20 septembre 2021, 17:57

Que sont devenus les comités d’entreprise, en 2021 ?

comités entreprises

Au début de l’année 2020, avant l’arrivée du coronavirus et de la crise sanitaire, le monde du travail a connu un changement, en ce qui a trait aux comités d’entreprise (CE). En effet, au 1er janvier de l’année dernière, le comité d’entreprise a été remplacé, avec les autres groupes, représentants le personnel, par les CSE (comité social et économique). Ces derniers représentent désormais seuls, les employés, face aux employeurs. Tour d’horizon de la situation.

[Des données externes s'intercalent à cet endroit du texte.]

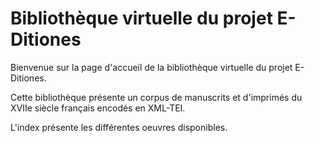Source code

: <div class="body-text">

# Bibliothèque virtuelle du projet E-Ditiones

Bienvenue sur la page d'accueil de la bibliothèque virtuelle du projet E-Ditiones.

Cette bibliothèque présente un corpus de manuscrits et d'imprimés du XVIIe siècle français encodés en XML-TEI.

L'index présente les différentes oeuvres disponibles.

</div>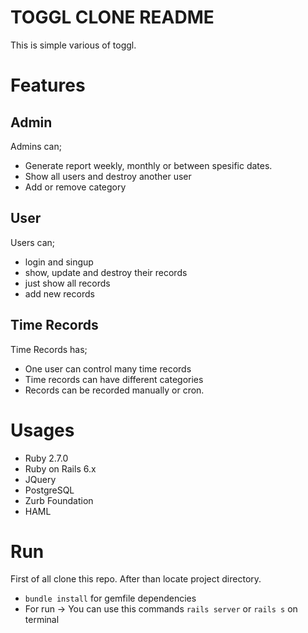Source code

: # TOGGL CLONE README

This is simple various of toggl. 

# Features
## Admin
Admins can;
* Generate report weekly, monthly or between spesific dates.
* Show all users and destroy another user
* Add or remove category 
## User
Users can;
* login and singup
* show, update and destroy their records
* just show all records
* add new records
## Time Records
Time Records has;
* One user can control many time records
* Time records can have different categories
* Records can be recorded manually or cron.

# Usages
* Ruby 2.7.0
* Ruby on Rails 6.x
* JQuery
* PostgreSQL
* Zurb Foundation
* HAML

# Run
First of all clone this repo. After than locate project directory.
- `bundle install` for gemfile dependencies
- For run -> You can use this commands `rails server` or `rails s` on terminal
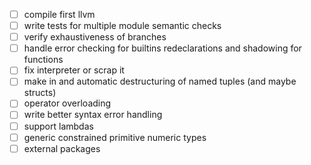 
- [ ] compile first llvm
- [ ] write tests for multiple module semantic checks
- [ ] verify exhaustiveness of branches
- [ ] handle error checking for builtins redeclarations and shadowing for functions
- [ ] fix interpreter or scrap it
- [ ] make in and automatic destructuring of named tuples (and maybe structs)
- [ ] operator overloading
- [ ] write better syntax error handling
- [ ] support lambdas
- [ ] generic constrained primitive numeric types
- [ ] external packages
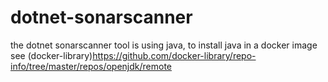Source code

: # dotnet-sonarscanner

the dotnet sonarscanner tool is using java, to install java in a docker image see
(docker-library)https://github.com/docker-library/repo-info/tree/master/repos/openjdk/remote
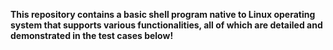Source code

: **This repository contains a basic shell program native to Linux operating system
that supports various functionalities, all of which are detailed and demonstrated
in the test cases below!**
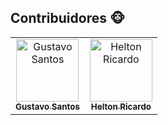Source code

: ## Contribuidores 🐵
 
<table>
  <tr>
    <td align="center">
        <a href="https://github.com/gsantosdev">
            <img src="https://avatars.githubusercontent.com/u/31597729?v=4" width="100px;" alt="Gustavo Santos"/><br />
            <sub><b>Gustavo Santos</b></sub>
        </a><br />
    </td>
    <td align="center">
        <a href="https://github.com/heltonricardo">
            <img src="https://avatars.githubusercontent.com/u/50843386?v=4" width="100px;" alt="Helton Ricardo"/><br />
            <sub><b>Helton Ricardo</b></sub>
        </a><br />
    </td>
  </tr>
</table>
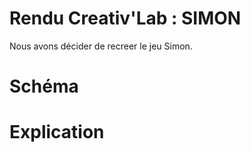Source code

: # Rendu Creativ'Lab : SIMON

Nous avons décider de recreer le jeu Simon.

# Schéma

# Explication 









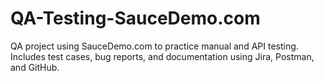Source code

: # QA-Testing-SauceDemo.com
QA project using SauceDemo.com to practice manual and API testing. Includes test cases, bug reports, and documentation using Jira, Postman, and GitHub.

Délégation externe : une solution pratique pour les petites entreprises

Il existe aujourd’hui ce qui s’appelle le CE externalisé. Les entreprises qui offrent ce service sont des prestataires CSE, qui ont pour but de rendre la relation employeurs-employés, plus aisée. Dans le cas de la partie dédiée à la tâche du comité d’entreprise, pour l’offre d’activités culturelles et sociales, le CE externalisé est particulièrement bénéfique pour les entreprises de 50 employés et moins. En effet, il leur offre le même pouvoir d’achat que dans les grandes entreprises, puisqu’il achète en gros. Son coût est aussi moindre qu’un CE / CSE classique.

L’intégration du CE au CSE

Le concept de comité d’entreprise, en France, a plus de 75 ans d’existence. Établi en 1945, il était au départ obligatoire, uniquement pour les entreprises de plus de 50 employés. Ses objectifs principaux étaient de participer à la gestion de l’entreprise, au niveau financier, culturel et social, dans le but de protéger et d’offrir une qualité de vie supérieure aux employés.

Si le gouvernement Macron a décidé en 2016 de modifier les règles liées aux CE, en l’intégrant désormais à un groupe plus large nommé le CSE, c’était pour faciliter la discussion entre les deux parties. Le problème qui existait alors, était la multiplication des organes internes, qui représentaient, d’une manière ou d’une autre, les employés à l’intérieur de l’entreprise. Les différents groupes, tels que les délégués du personnels (DP), et le comité d’entreprise (CE), ainsi que le comité d’hygiène, de sécurité, et des conditions de travail (CHSCT) ont donc tous été intégrés à l’intérieur de ce nouveau CSE. C’est en 2017 que fuit signée l’ordonnance, établissant les nouvelles règles du CSE, à venir.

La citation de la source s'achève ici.